EXTRACTED ENTRIES: Begin

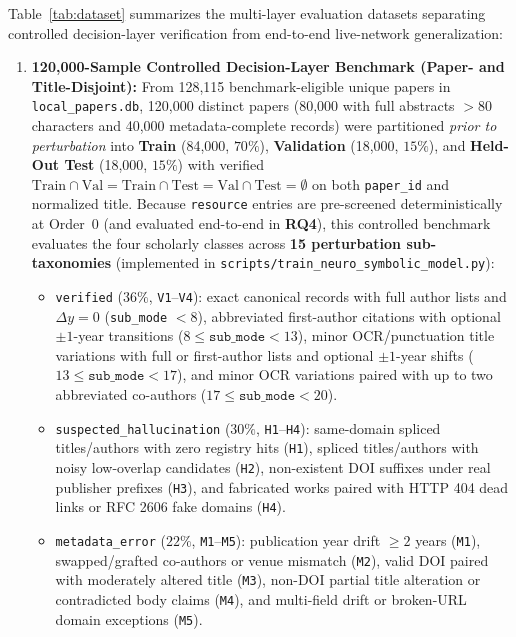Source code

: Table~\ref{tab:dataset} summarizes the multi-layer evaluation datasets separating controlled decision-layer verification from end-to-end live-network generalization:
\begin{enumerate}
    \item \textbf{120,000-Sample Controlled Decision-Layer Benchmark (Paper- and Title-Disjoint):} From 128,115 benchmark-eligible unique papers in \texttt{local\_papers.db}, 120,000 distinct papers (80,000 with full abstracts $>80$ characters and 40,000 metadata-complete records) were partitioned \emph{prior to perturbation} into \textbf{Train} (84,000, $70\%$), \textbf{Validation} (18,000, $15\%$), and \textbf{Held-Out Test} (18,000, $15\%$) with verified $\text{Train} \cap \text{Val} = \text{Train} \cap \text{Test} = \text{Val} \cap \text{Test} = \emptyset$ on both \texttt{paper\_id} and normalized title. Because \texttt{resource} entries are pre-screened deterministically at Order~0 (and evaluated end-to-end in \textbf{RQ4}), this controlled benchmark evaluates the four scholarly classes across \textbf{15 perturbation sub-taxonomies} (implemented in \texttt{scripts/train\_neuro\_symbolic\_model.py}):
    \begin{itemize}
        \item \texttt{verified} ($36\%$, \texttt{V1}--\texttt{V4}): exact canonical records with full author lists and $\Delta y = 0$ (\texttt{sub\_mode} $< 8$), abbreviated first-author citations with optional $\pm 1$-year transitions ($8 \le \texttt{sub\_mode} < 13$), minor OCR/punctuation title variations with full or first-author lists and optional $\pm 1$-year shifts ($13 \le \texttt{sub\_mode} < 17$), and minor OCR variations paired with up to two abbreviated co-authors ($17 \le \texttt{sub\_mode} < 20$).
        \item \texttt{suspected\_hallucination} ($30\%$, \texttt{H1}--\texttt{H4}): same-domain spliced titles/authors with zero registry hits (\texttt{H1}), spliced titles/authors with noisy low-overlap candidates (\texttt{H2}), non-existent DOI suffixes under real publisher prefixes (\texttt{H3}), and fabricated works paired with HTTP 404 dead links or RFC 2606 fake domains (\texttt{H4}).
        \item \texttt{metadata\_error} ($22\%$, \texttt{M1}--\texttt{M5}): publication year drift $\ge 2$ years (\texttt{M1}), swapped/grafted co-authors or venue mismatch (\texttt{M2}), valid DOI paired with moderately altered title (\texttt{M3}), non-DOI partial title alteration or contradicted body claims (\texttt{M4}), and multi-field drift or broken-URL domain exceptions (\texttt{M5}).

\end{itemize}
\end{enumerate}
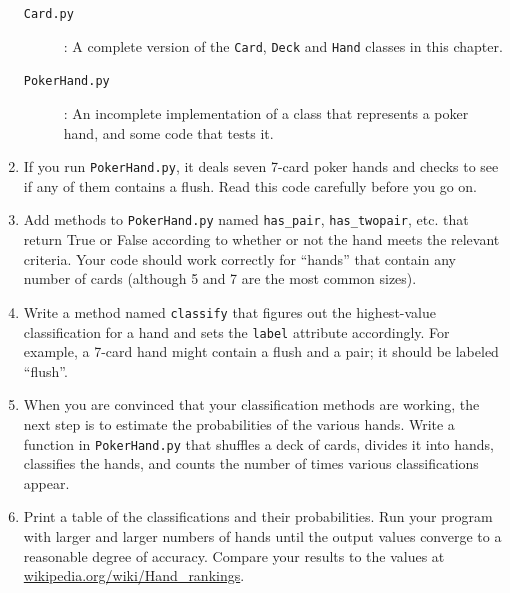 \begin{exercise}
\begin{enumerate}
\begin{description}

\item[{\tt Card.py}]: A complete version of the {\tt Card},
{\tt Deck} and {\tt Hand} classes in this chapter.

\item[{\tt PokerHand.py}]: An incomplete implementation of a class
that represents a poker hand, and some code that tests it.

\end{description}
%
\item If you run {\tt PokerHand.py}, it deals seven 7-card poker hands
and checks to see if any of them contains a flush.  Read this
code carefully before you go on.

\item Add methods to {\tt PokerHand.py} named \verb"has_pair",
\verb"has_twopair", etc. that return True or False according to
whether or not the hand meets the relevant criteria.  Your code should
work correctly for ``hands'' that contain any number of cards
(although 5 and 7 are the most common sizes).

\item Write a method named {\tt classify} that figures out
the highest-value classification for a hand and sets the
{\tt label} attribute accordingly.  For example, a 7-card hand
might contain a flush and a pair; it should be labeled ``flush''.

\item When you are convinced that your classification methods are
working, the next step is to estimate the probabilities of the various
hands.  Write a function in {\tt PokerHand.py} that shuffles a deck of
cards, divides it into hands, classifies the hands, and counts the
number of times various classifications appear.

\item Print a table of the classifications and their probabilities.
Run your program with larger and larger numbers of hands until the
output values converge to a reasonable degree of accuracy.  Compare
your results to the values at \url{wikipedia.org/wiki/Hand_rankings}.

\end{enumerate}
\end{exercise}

EXTRACTED ENTRIES: End

Copy from the line with "shuffles a deck of" to the final line of the records, inclusive, and add nothing else.

SOLUTION FOR THIS PROBLEM:
hands.  Write a function in {\tt PokerHand.py} that shuffles a deck of
cards, divides it into hands, classifies the hands, and counts the
number of times various classifications appear.

\item Print a table of the classifications and their probabilities.
Run your program with larger and larger numbers of hands until the
output values converge to a reasonable degree of accuracy.  Compare
your results to the values at \url{wikipedia.org/wiki/Hand_rankings}.

\end{enumerate}
\end{exercise}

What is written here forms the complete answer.